When the line containing "- Line items" is reached, begin transcribing. Continue exactly through the final line of the listing, and return nothing else.

***

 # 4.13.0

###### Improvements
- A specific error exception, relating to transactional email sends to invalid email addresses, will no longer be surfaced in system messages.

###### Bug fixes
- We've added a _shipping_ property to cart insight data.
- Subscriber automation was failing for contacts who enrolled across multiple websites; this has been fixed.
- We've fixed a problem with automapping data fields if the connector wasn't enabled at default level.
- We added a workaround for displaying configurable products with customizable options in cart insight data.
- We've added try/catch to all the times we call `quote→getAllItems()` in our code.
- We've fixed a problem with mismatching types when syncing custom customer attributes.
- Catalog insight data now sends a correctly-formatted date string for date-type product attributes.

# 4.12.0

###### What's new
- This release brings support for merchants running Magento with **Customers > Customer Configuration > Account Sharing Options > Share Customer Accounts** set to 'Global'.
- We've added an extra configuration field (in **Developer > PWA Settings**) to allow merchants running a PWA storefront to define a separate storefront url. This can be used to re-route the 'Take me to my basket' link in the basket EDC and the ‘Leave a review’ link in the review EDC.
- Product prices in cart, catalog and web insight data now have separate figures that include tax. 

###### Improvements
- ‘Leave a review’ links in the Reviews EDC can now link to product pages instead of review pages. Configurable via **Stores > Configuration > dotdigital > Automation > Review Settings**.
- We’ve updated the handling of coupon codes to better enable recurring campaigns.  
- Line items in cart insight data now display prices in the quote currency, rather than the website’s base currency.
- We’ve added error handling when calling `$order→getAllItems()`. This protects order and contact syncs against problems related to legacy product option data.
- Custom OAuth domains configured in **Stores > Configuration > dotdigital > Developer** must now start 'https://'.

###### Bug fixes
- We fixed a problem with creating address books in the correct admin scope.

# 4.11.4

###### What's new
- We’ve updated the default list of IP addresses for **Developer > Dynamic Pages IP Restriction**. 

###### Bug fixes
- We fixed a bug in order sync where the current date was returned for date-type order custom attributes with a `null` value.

***

Answer to the exercise ▸
- Line items in cart insight data now display prices in the quote currency, rather than the website’s base currency.
- We’ve added error handling when calling `$order→getAllItems()`. This protects order and contact syncs against problems related to legacy product option data.
- Custom OAuth domains configured in **Stores > Configuration > dotdigital > Developer** must now start 'https://'.

###### Bug fixes
- We fixed a problem with creating address books in the correct admin scope.

# 4.11.4

###### What's new
- We’ve updated the default list of IP addresses for **Developer > Dynamic Pages IP Restriction**. 

###### Bug fixes
- We fixed a bug in order sync where the current date was returned for date-type order custom attributes with a `null` value.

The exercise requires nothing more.